The rules regarding members meetings are contained in Part 4 Corporate Governance of the Companies Act 2014. These meetings are important as the directors do not hold all the powers of a company and certain decisions must be referred back to the members for approval. Before an AGM or EGM is convened, the constitution of the company and the Companies Act 2014 should be reviewed to establish the meeting rules for that company or company type.
Section 175 provides a company is required to hold an Annual General Meeting in each year and not more than 15 months shall elapse between AGM’s. The first AGM must hold its first AGM within 18 months of incorporation.
Dispense with Holding an AGM
An LTD company may dispense with holding the AGM where all the members entitled to attend and vote sign a written resolution dispensing with the AGM and
- Acknowledging receipt of the financial statements that would have been laid before the AGM
- Resolving all such matters as would have been resolved at the AGM
- Confirming there is no change in the person (if any) appointed as statutory auditor of the company
This resolution must be passed in each calendar year.
Other company types (DAC, PLC, DAC & UC) that are single member companies may also dispense with holding the AGM and pass the above resolution.
The ODCE has the power to instruct an AGM be held and can direct that the constitution be amended in relation to the calling, holding and conducting the meeting.
Location of general meeting
An AGM or EGM may be held inside or outside of the State. If held outside of the state, the company must arrange for the technological needs of the members. The meetings can be held in 2 or more venues at the same time using appropriate technology in accordance with Section 176.
Any other meeting of members other than the AGM shall be an Extraordinary General Meeting.
The directors may, whenever they think fit, convene an EGM.
Convening an EGM by the members
Sec 178 provides that one or more members holding, or together holding, at any time not less than 50 per cent of the paid up share capital of the company, carries the right of voting at general meetings of the company may convene an EGM. The company should seek advice on whether technology allows attendees to vote and whether the constitution provides for this.
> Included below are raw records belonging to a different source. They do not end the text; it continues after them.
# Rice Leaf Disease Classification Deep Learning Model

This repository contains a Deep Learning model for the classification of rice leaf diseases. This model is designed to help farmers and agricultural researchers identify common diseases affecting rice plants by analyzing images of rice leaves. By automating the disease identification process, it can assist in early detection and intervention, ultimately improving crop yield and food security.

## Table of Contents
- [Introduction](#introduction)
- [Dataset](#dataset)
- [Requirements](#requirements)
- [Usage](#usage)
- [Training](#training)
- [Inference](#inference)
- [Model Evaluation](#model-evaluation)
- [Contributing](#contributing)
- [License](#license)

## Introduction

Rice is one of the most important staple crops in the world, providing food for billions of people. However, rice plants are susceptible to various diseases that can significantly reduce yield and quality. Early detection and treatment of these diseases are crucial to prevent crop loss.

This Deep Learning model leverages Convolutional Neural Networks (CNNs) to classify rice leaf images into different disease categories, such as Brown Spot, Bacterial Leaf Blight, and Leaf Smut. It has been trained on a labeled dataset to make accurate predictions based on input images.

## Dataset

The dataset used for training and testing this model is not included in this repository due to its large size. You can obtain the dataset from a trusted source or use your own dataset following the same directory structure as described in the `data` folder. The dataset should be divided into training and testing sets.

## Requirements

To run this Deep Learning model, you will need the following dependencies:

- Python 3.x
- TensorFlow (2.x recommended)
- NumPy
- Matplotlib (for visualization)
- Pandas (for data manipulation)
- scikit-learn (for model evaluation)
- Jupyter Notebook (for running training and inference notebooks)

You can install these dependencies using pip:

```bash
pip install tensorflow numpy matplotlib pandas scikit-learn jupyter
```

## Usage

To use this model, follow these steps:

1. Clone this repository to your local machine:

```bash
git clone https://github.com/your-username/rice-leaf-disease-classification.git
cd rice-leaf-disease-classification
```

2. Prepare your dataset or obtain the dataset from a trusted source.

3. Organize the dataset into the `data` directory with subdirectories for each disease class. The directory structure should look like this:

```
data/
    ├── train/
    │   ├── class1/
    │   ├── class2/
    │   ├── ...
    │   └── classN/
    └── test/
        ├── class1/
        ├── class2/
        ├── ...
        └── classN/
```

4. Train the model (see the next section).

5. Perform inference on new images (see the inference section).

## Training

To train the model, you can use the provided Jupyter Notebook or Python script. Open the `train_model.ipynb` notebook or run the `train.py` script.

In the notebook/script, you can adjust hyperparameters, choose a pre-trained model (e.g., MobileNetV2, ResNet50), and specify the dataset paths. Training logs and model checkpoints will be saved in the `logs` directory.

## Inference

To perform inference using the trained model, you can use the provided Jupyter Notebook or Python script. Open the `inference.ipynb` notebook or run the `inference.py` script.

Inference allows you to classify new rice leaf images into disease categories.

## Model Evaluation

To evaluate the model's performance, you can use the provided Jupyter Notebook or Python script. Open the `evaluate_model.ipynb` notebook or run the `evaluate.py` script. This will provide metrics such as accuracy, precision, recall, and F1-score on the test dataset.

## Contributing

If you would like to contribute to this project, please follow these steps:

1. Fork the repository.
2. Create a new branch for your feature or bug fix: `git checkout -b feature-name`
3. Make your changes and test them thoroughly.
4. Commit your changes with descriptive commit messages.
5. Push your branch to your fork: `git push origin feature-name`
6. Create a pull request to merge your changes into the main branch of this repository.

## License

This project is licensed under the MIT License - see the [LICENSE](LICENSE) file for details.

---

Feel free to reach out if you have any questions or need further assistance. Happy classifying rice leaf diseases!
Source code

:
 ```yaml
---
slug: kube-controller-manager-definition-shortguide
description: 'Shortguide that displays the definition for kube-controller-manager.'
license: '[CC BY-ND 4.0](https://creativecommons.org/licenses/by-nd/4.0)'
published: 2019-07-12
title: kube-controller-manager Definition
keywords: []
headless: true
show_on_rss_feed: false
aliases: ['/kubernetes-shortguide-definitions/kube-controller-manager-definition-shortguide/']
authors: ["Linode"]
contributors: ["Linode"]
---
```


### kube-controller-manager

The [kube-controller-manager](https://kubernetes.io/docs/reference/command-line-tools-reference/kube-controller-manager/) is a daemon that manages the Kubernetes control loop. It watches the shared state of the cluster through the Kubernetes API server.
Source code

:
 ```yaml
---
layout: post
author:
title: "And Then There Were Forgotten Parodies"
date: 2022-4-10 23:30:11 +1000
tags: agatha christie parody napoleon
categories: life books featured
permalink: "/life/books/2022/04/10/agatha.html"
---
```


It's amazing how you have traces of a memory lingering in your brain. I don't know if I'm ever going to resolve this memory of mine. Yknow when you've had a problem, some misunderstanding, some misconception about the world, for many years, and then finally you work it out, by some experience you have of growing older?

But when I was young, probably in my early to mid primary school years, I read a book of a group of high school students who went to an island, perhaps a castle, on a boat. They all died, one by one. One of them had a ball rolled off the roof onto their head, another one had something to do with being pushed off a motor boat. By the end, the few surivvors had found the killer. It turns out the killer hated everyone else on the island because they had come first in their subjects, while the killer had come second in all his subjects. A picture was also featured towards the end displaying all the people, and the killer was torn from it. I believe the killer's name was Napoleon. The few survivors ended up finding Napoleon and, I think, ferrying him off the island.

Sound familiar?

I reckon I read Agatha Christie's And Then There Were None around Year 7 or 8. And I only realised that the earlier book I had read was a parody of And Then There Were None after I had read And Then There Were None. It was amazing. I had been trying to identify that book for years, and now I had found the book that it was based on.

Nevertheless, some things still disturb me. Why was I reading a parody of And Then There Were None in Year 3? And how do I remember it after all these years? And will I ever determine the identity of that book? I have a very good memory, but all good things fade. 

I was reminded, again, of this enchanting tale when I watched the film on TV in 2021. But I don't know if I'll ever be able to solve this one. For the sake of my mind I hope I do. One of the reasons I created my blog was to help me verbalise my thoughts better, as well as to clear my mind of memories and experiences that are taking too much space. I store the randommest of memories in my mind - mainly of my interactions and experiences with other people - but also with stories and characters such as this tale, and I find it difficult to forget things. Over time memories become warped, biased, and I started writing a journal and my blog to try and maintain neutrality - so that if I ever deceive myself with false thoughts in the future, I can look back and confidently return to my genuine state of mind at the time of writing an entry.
The directors of the company shall, on the requisition of one or more members holding not less than 10 per cent of voting rights, forthwith proceed to convene an EGM
Persons entitled to notice of general meetings
Notice of general meetings shall be given to:
(a) every member;
(b) the personal representative of a deceased member
(c) the assignee in bankruptcy of a bankrupt member of the company
(d) the directors and secretary of the company.
The auditor is also entitled to receive notice of general meetings.
The constitution can provide for longer but not shorter notice than what is provided for in Sec 181 which provides:-
(a) in the case of the annual general meeting or an extraordinary general meeting for the passing of a special resolution, by not less than 21 days’ notice;
(b) in the case of any other extraordinary general meeting, by not less than 7 days’ notice.
A general meeting can be held at shorter notice if all the members and the auditors consent to the meeting being held at shorter notice.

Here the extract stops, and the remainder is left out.